I need an idea how to start with the code. Is it like brute force algorithm ? I have no idea how to interchange the operators to create the possible equation. I'm not asking for full solution, just an idea how to start the coding.
You could think about it like this. +,-,*,/ can be treated as 1,2,3,4 respectively. Now, if you were to try all the different combinations for whatever size array of numbers you get, you could look at it like this.
example. 4 numbers.
1,1,1,1 1,1,1,2 1,1,1,3 1,1,1,4
1,1,2,1 1,1,2,2 1,1,2,3 1,1,2,4
and so on and so forth. Hope this might help!
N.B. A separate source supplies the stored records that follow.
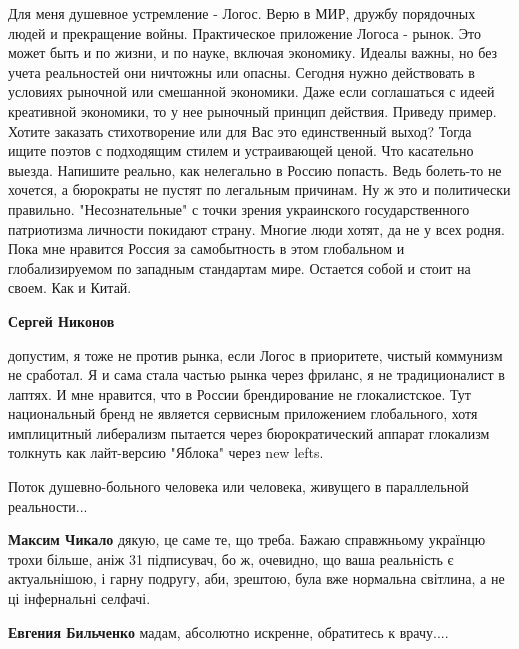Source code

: \begin{itemize}
\begin{itemize}
\end{itemize} %


Для меня душевное устремление - Логос. Верю в МИР, дружбу порядочных людей и
прекращение войны. Практическое приложение Логоса - рынок. Это может быть и по
жизни, и по науке, включая экономику. Идеалы важны, но без учета реальностей
они ничтожны или опасны. Сегодня нужно действовать в условиях рыночной или
смешанной экономики. Даже если соглашаться с идеей креативной экономики, то у
нее рыночный принцип действия. Приведу пример. Хотите заказать стихотворение
или для Вас это единственный выход? Тогда ищите поэтов с подходящим стилем и
устраивающей ценой. Что касательно выезда. Напишите реально, как нелегально в
Россию попасть. Ведь болеть-то не хочется, а бюрократы не пустят по легальным
причинам. Ну ж это и политически правильно. "Несознательные" с точки зрения
украинского государственного патриотизма личности покидают страну. Многие люди
хотят, да не у всех родня. Пока мне нравится Россия за самобытность в этом
глобальном и глобализируемом по западным стандартам мире. Остается собой и
стоит на своем. Как и Китай.

\begin{itemize} %
\textbf{Сергей Никонов} 

допустим, я тоже не против рынка, если Логос в приоритете, чистый коммунизм не
сработал. Я и сама стала частью рынка через фриланс, я не традиционалист в
лаптях. И мне нравится, что в России брендирование не глокалистское. Тут
национальный бренд не является сервисным приложением глобального, хотя
имплицитный либерализм пытается через бюрократический аппарат глокализм
толкнуть как лайт-версию "Яблока" через new lefts.

\end{itemize} %


Поток душевно-больного человека или человека, живущего в параллельной реальности...

\begin{itemize} %
\textbf{Максим Чикало} дякую, це саме те, що треба. Бажаю справжньому українцю трохи більше, аніж 31 підписувач, бо ж, очевидно, що ваша реальність є актуальнішою, і гарну подругу, аби, зрештою, була вже нормальна світлина, а не ці інфернальні селфачі.

\textbf{Евгения Бильченко} мадам, абсолютно искренне, обратитесь к врачу....


\end{itemize}
\end{itemize}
I would like to state that this is not my original idea. I will add the reference below.Please find the C++ code below. It might be of some help to you as it has been to me.
#include <iostream>
#include<string>
using namespace std;
void cntdwn(double sum, double previous, string digits, double target, std::string expr) {
if (digits.length() == 0) {
if (sum + previous == target) {
std::cout<<expr << " = " << target;
}
} else {
for (int i = 1; i <= digits.length(); i++) {
double current = std::stod(digits.substr(0, i));
string remaining = digits.substr(i);
cntdwn(sum + previous, current, remaining, target, expr + " + " + std::to_string(current));
cntdwn(sum, previous * current, remaining, target, expr + " * " + std::to_string(current));
cntdwn(sum, previous / current, remaining, target, expr + " / " + std::to_string(current));
cntdwn(sum + previous, -current, remaining, target, expr + " - " + std::to_string(current));
}
}
}
void f(string digits, double target) {
for (int i = 1; i <= digits.length(); i++) {
string current = digits.substr(0, i);
cntdwn(0, std::stod(current), digits.substr(i), target, current);
}
}
int main() {
// The digits go as concatenated string
f("5373",11);
return 0;
}
Output:
5 * 3.000000 - 7.000000 + 3.000000 = 11
References:
Generate all combinations of mathematical expressions that add to target (Java homework/interview)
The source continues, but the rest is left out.